NEVER GIVING UP: Tarni White's inspiring journey to AFLW

But there were times where the dream came close to ending, particularly when the emerging star was unable to afford professional gear. 

Racing against girls decked out head-to-toe state-of-the-art gear and boasting bikes leagues ahead of hers, for the first time, Sedge thought about giving it up. 

“I was earning $7 an hour at the local café, and I thought maybe that teacher was right,” Sedunary said. 

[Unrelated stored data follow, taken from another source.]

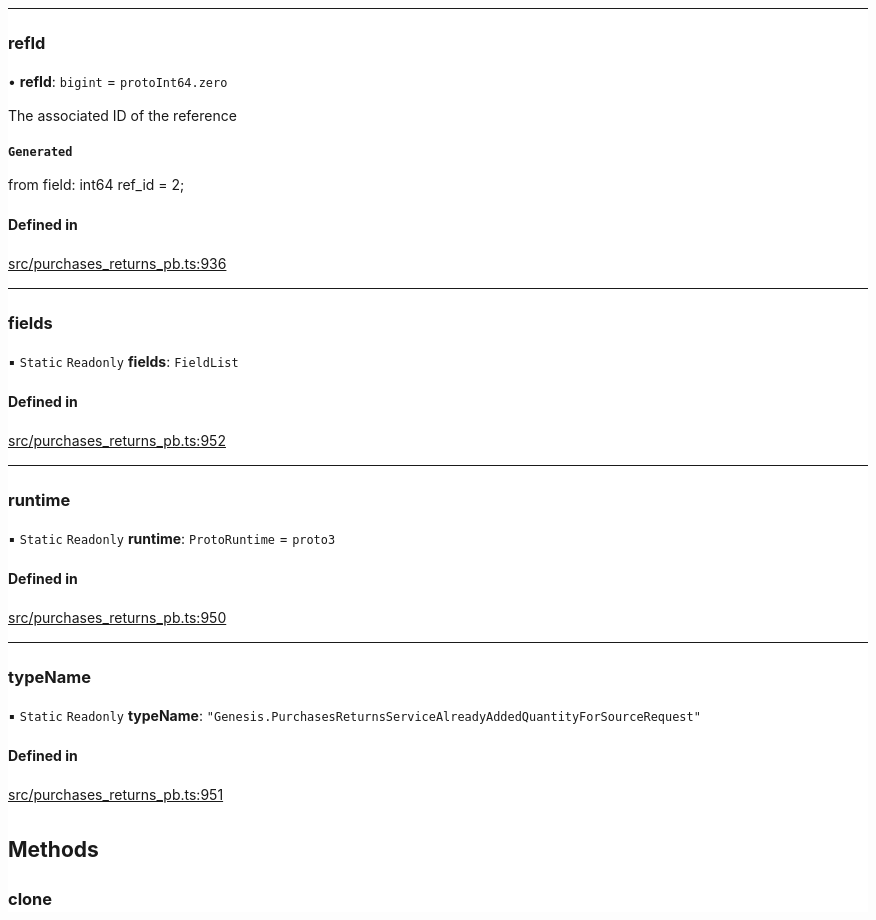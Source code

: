 ___

### refId

• **refId**: `bigint` = `protoInt64.zero`

The associated ID of the reference

**`Generated`**

from field: int64 ref_id = 2;

#### Defined in

[src/purchases_returns_pb.ts:936](https://github.com/Unaxiom/genesis-ts-sdk/blob/a265138/src/purchases_returns_pb.ts#L936)

___

### fields

▪ `Static` `Readonly` **fields**: `FieldList`

#### Defined in

[src/purchases_returns_pb.ts:952](https://github.com/Unaxiom/genesis-ts-sdk/blob/a265138/src/purchases_returns_pb.ts#L952)

___

### runtime

▪ `Static` `Readonly` **runtime**: `ProtoRuntime` = `proto3`

#### Defined in

[src/purchases_returns_pb.ts:950](https://github.com/Unaxiom/genesis-ts-sdk/blob/a265138/src/purchases_returns_pb.ts#L950)

___

### typeName

▪ `Static` `Readonly` **typeName**: ``"Genesis.PurchasesReturnsServiceAlreadyAddedQuantityForSourceRequest"``

#### Defined in

[src/purchases_returns_pb.ts:951](https://github.com/Unaxiom/genesis-ts-sdk/blob/a265138/src/purchases_returns_pb.ts#L951)

## Methods

### clone
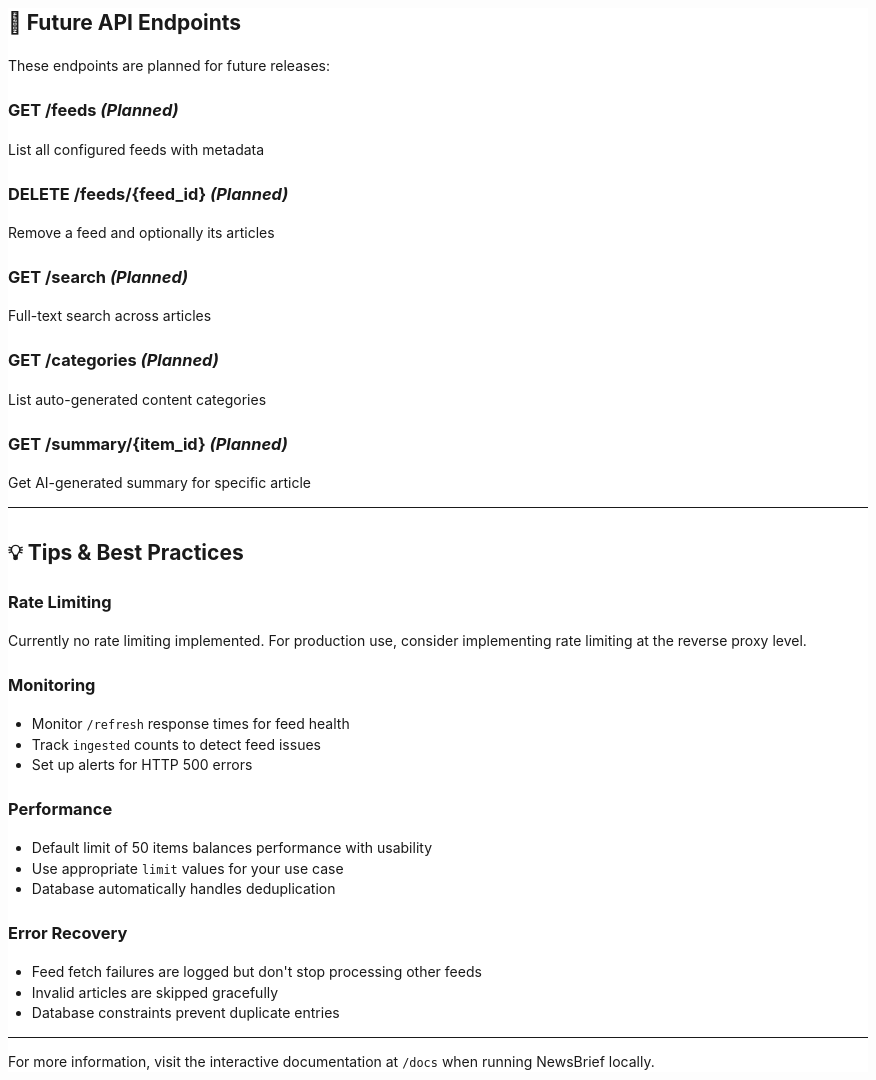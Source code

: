 ## 🚀 Future API Endpoints

These endpoints are planned for future releases:

### **GET /feeds** _(Planned)_
List all configured feeds with metadata

### **DELETE /feeds/{feed_id}** _(Planned)_  
Remove a feed and optionally its articles

### **GET /search** _(Planned)_
Full-text search across articles

### **GET /categories** _(Planned)_
List auto-generated content categories

### **GET /summary/{item_id}** _(Planned)_
Get AI-generated summary for specific article

---

## 💡 Tips & Best Practices

### **Rate Limiting**
Currently no rate limiting implemented. For production use, consider implementing rate limiting at the reverse proxy level.

### **Monitoring**
- Monitor `/refresh` response times for feed health
- Track `ingested` counts to detect feed issues
- Set up alerts for HTTP 500 errors

### **Performance**
- Default limit of 50 items balances performance with usability
- Use appropriate `limit` values for your use case
- Database automatically handles deduplication

### **Error Recovery**
- Feed fetch failures are logged but don't stop processing other feeds
- Invalid articles are skipped gracefully
- Database constraints prevent duplicate entries

---

For more information, visit the interactive documentation at `/docs` when running NewsBrief locally.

“I almost gave up sport altogether.”

But when the going got tough, she refused to throw in the towel. 

It’s been a very similar arc which has seen her rise up the ranks of the AFLW, with the tenacious on-baller drafted to Adelaide in the competition’s maiden year. 

Sedunary knows all about getting her hands dirty and putting in the hard yards. 

She’s the first one in the gym at RSEA Park long before the sun is up, and when she’s not there, she’ll be out on one of her gut-busting cycles.

Now, she’s a focal point of St Kilda’s AFLW side, fixed solely on rewriting the history books in 2020. 

And for Sedge, her motivation is simple. 

This is my game, and I play because someone once told me I couldn’t.

- Jess Sedunary

That ‘Junkyard Dog’ lives on, and it doesn’t look like losing its bite any time soon.